How to Scrape YellowPages.com Business Data and Reviews?

YellowPages.com is one of the largest online business directories in the US, containing millions of listings and reviews for local businesses across the country. For data scientists, marketers, or business analysts, scraping YellowPages can provide a wealth of data for research, lead generation, and competitive analysis.

In this comprehensive guide, we'll walk through step-by-step how to build a robust web scraper to extract key business information and reviews from YellowPages using Python. Let's get started!

Why Scrape YellowPages?

Here are some of the key reasons you may want to scrape data from YellowPages:

Market research – Analyze competitors, pricing, locations, categories
Lead generation – Contact info for sales outreach
Reputation monitoring – Track customer sentiment and ratings
Data enrichment – Enhance business databases with additional info
SEO monitoring – Track online presence of competitors
Offline to online mapping – Connect offline business data to online profiles

This data can provide powerful insights for a wide range of applications in sales, marketing, and analytics.

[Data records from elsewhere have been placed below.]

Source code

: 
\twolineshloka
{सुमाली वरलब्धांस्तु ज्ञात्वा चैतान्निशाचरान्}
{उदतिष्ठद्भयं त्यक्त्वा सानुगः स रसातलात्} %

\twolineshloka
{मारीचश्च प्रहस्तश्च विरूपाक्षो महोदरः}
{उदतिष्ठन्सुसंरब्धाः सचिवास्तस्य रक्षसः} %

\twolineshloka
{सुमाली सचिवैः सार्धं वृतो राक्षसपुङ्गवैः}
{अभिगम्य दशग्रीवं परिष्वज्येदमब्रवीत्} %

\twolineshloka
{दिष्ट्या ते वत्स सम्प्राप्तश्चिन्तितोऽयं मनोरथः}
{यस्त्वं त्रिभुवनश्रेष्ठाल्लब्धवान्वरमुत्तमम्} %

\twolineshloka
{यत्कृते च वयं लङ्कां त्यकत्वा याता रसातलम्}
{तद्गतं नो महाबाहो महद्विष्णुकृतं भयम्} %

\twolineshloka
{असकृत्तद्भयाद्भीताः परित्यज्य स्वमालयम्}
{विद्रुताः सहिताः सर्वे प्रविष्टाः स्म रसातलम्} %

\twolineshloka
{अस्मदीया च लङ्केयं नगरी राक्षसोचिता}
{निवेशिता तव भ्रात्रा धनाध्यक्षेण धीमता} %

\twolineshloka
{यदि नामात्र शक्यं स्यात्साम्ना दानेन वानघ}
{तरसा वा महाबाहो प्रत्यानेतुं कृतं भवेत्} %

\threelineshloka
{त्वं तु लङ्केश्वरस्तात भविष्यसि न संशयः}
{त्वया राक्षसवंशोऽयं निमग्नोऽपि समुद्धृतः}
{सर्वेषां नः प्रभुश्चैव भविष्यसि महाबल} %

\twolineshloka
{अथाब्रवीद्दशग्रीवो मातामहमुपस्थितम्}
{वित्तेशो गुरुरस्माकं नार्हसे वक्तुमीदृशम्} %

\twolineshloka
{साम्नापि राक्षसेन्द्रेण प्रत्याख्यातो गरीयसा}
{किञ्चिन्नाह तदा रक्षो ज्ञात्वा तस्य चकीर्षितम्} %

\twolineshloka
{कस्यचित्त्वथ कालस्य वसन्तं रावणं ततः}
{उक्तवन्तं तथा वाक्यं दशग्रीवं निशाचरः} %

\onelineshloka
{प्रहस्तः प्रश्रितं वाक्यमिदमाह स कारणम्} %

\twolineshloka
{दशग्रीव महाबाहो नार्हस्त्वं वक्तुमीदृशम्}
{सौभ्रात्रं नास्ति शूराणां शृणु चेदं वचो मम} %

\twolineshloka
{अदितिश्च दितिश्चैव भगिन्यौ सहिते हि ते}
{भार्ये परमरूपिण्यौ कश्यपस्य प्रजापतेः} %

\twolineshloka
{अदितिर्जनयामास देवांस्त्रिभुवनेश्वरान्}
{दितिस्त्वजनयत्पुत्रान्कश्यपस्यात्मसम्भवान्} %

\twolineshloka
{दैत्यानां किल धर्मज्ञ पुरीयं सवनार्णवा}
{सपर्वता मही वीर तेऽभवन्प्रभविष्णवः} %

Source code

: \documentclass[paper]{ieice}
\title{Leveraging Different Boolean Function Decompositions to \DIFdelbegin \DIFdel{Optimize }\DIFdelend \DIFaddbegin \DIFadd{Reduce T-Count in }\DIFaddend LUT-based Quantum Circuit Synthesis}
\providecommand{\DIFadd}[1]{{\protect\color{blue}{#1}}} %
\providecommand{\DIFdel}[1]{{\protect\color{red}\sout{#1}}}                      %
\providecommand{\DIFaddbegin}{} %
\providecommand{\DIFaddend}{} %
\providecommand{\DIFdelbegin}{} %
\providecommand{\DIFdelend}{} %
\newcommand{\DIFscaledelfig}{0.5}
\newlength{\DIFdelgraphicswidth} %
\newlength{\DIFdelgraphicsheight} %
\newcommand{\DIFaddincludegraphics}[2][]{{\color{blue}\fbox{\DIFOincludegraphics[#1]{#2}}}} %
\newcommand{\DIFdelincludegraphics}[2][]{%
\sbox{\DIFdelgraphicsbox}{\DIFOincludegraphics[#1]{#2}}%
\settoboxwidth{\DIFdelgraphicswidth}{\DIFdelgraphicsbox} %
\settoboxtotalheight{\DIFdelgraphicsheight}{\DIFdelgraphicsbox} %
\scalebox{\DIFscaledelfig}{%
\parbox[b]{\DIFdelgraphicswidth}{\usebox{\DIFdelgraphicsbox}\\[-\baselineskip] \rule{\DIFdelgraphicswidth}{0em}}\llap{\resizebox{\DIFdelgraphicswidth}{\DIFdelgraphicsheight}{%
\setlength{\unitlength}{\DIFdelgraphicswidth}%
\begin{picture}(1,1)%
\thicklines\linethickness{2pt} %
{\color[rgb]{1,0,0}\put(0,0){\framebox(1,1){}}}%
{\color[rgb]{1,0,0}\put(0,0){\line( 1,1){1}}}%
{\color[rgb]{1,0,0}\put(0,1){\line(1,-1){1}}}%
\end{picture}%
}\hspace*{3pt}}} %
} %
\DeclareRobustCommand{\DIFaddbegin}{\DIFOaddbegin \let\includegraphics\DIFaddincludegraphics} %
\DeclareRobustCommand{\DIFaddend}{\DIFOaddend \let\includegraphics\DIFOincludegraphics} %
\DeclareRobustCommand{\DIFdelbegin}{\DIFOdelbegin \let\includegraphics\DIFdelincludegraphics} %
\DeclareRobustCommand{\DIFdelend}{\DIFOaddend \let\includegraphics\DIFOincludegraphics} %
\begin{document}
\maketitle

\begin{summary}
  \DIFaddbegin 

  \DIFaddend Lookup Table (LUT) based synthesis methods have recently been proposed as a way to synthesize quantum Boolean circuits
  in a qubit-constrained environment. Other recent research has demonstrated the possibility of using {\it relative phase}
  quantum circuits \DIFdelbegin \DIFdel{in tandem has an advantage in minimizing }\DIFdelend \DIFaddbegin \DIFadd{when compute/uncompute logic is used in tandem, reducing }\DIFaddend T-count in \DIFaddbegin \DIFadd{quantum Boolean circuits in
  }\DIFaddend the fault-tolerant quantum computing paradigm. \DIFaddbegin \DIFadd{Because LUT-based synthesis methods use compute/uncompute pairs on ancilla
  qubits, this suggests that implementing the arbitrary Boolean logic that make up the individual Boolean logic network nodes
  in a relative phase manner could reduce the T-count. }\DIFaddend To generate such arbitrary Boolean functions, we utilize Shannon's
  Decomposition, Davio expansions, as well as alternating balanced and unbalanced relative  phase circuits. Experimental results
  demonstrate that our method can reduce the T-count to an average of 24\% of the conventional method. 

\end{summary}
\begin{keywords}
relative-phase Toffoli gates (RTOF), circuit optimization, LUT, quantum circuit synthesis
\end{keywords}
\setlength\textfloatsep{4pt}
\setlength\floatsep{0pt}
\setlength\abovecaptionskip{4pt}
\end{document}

Is it Legal to Scrape YellowPages.com?

An important question that comes up is whether scraping YellowPages is legal. The short answer is yes, as long as you follow proper ethical scraping practices:

Scrape publicly accessible data only
Use the data for internal analysis or non-commercial purposes
Scrape at a reasonable rate (a few requests per second)
Provide value and do not overburden the site
Don't violate YellowPages's Terms of Service

That said, always consult an attorney to understand legal risks for your specific use case and location. But for many internal analytics and research applications, YellowPages scraping falls into ethical gray areas.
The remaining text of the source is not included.